**What is needed:** Nothing outside the range below should be printed. Output exactly the lines from the line with "more data sources." to the line with "Copyright (c) 2018", both included.

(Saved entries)
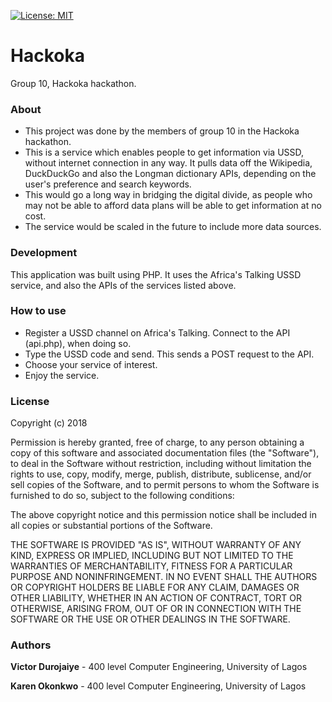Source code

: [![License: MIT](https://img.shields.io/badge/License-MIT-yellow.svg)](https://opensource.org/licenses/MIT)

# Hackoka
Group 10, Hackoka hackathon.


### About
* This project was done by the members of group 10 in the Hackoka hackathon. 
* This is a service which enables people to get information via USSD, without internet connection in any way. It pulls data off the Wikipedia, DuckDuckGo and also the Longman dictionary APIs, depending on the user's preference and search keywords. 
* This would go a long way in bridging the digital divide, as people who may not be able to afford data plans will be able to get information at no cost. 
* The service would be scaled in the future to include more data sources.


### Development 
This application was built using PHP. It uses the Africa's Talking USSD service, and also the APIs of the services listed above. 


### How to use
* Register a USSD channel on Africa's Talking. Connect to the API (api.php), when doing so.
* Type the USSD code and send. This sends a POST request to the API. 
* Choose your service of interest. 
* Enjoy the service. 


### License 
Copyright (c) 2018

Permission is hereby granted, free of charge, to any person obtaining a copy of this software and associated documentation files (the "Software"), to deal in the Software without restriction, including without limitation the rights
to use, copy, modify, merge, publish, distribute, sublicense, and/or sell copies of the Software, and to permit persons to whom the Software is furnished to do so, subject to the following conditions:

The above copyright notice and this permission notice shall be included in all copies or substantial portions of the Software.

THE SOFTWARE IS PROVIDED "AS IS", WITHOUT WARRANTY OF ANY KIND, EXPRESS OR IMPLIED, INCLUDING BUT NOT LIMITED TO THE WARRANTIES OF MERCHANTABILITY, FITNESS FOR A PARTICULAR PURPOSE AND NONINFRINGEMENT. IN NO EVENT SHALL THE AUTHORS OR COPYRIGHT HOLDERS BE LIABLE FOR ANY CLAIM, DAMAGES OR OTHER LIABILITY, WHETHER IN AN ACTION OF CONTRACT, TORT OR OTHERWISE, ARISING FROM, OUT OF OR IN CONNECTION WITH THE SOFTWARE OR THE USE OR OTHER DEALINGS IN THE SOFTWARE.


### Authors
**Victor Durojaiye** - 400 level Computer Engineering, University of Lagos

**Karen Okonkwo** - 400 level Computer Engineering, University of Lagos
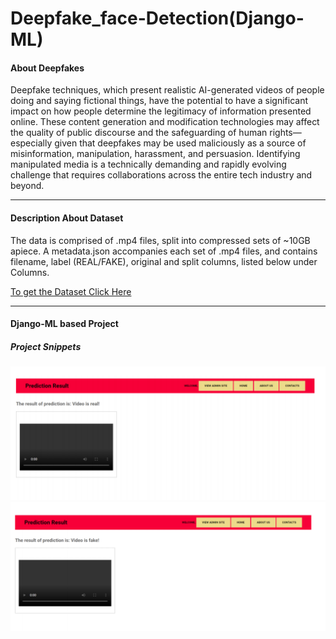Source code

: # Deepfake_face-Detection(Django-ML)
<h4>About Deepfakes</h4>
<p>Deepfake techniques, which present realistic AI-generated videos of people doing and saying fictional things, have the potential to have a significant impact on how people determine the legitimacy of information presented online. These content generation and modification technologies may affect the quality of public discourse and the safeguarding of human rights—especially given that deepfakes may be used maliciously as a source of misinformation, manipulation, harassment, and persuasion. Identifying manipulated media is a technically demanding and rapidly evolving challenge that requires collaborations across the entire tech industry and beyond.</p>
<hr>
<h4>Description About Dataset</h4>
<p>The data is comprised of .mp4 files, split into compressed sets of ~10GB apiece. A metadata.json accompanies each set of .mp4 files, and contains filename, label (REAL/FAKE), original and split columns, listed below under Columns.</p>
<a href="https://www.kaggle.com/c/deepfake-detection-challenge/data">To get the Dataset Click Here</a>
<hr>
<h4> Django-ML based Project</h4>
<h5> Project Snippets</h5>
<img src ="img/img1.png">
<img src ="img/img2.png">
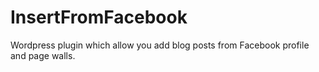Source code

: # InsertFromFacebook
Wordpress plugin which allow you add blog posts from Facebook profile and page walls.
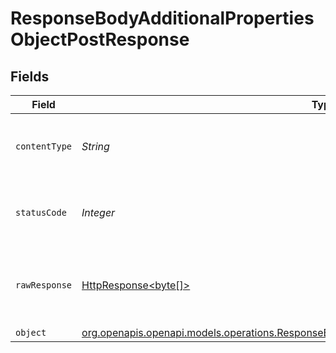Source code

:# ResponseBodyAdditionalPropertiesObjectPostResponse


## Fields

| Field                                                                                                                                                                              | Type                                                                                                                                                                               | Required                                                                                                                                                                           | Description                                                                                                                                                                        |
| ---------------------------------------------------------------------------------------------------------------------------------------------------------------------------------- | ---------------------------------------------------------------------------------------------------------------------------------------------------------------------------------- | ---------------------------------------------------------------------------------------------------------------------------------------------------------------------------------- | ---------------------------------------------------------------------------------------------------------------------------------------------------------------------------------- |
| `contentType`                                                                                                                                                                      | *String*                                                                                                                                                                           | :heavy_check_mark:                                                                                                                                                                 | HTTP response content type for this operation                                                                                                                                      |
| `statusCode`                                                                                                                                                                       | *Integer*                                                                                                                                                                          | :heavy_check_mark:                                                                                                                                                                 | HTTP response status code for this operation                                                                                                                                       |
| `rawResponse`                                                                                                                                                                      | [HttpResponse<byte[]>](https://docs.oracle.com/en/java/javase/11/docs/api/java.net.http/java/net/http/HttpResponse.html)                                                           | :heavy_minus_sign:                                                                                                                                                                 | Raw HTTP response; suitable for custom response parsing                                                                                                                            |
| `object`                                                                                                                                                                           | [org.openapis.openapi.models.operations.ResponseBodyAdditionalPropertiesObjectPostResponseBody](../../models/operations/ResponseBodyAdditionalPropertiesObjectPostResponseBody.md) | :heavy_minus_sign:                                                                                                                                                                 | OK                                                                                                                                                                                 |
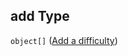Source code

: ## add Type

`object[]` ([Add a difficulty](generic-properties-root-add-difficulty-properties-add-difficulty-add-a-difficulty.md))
---
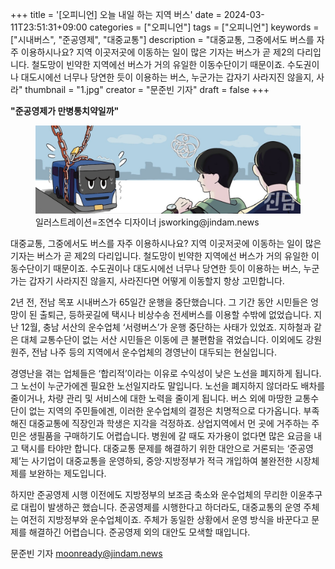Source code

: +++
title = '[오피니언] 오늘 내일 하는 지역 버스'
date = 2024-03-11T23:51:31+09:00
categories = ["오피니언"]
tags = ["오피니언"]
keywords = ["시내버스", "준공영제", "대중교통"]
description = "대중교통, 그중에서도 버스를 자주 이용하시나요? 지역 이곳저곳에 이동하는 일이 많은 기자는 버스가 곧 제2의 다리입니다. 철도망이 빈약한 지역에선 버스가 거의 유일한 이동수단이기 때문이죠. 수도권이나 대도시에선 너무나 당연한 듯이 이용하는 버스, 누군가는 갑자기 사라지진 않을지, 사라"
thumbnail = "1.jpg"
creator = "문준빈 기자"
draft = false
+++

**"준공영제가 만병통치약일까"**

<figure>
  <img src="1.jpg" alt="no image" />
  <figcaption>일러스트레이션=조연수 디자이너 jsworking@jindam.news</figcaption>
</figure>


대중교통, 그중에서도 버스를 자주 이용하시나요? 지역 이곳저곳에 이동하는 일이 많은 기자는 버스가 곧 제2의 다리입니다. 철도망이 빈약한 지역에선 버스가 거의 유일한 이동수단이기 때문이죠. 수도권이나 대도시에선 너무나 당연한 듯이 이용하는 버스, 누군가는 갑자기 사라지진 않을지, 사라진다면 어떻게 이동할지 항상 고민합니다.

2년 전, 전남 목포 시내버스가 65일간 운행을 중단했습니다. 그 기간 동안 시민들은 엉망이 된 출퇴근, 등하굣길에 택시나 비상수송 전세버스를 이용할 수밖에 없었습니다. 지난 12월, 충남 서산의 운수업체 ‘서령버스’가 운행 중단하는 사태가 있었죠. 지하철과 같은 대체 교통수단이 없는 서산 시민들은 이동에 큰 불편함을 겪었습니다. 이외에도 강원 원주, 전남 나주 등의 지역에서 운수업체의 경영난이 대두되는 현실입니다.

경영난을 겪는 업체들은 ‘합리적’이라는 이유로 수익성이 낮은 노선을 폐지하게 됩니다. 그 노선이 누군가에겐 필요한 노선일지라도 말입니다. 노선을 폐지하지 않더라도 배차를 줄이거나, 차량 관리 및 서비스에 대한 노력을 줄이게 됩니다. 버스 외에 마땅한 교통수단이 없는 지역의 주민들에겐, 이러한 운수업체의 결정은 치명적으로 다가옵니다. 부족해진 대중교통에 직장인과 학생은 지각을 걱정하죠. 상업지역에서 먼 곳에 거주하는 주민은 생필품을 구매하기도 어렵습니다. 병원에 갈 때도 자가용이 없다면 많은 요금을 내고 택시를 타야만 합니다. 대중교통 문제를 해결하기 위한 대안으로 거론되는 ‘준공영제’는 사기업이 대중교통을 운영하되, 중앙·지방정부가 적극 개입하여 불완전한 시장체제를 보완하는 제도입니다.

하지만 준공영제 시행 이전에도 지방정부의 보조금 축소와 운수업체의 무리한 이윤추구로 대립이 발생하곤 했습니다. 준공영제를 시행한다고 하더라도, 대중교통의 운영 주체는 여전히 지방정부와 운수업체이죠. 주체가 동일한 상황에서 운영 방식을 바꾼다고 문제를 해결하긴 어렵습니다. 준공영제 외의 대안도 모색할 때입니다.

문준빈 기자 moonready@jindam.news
...
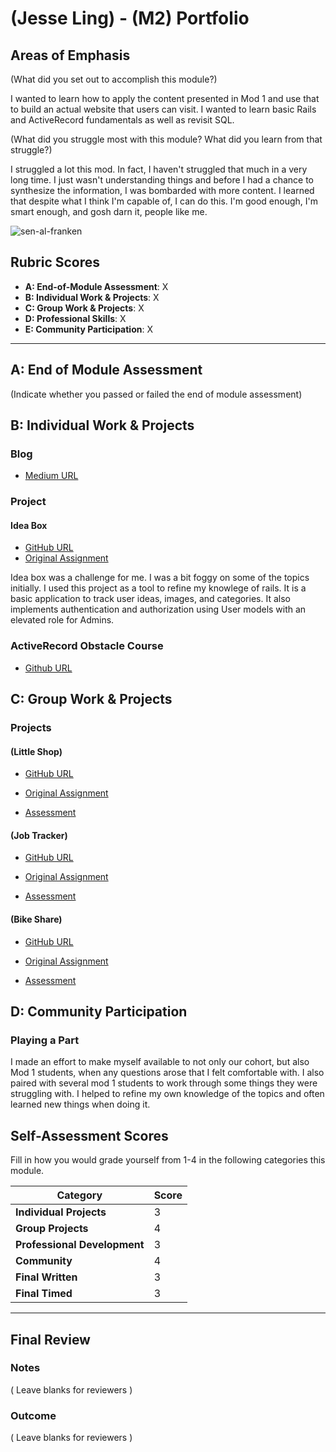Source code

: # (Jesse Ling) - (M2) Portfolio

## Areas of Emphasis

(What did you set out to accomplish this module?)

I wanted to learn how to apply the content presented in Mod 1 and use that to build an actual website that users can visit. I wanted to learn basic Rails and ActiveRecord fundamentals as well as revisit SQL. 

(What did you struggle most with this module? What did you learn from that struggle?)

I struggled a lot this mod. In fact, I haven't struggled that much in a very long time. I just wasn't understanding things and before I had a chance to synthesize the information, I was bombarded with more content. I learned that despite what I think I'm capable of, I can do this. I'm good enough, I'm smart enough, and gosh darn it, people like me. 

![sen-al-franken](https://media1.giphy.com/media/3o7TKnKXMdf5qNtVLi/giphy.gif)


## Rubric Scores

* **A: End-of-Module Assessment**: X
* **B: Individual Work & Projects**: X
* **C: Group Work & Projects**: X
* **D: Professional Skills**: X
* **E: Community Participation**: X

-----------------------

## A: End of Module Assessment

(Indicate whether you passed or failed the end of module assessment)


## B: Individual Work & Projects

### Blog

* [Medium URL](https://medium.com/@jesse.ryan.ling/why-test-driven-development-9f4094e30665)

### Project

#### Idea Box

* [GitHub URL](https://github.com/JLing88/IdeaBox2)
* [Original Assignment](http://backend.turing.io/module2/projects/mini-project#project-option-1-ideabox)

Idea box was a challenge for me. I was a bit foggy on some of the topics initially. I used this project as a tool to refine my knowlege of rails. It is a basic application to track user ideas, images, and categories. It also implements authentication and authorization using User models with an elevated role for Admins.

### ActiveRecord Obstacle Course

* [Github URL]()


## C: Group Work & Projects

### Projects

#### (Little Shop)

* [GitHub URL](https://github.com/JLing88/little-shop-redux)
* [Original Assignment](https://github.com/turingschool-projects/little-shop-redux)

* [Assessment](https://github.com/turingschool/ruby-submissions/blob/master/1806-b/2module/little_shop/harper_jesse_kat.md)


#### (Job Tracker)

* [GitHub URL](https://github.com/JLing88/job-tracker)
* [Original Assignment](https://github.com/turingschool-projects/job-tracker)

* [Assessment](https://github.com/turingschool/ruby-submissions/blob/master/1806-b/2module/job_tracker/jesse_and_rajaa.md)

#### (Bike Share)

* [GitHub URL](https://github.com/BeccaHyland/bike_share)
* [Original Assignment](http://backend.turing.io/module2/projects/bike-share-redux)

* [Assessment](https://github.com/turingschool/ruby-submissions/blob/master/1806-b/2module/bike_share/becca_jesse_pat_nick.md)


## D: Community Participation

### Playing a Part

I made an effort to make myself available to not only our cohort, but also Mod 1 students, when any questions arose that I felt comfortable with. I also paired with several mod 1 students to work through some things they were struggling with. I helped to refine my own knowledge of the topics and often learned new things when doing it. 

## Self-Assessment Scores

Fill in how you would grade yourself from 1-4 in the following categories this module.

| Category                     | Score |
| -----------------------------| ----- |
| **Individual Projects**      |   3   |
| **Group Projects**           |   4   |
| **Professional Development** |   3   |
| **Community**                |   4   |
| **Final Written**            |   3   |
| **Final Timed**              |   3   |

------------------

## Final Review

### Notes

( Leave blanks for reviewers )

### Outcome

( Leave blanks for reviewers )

**Problem solution:**
* The service would be scaled in the future to include more data sources.


### Development 
This application was built using PHP. It uses the Africa's Talking USSD service, and also the APIs of the services listed above. 


### How to use
* Register a USSD channel on Africa's Talking. Connect to the API (api.php), when doing so.
* Type the USSD code and send. This sends a POST request to the API. 
* Choose your service of interest. 
* Enjoy the service. 


### License 
Copyright (c) 2018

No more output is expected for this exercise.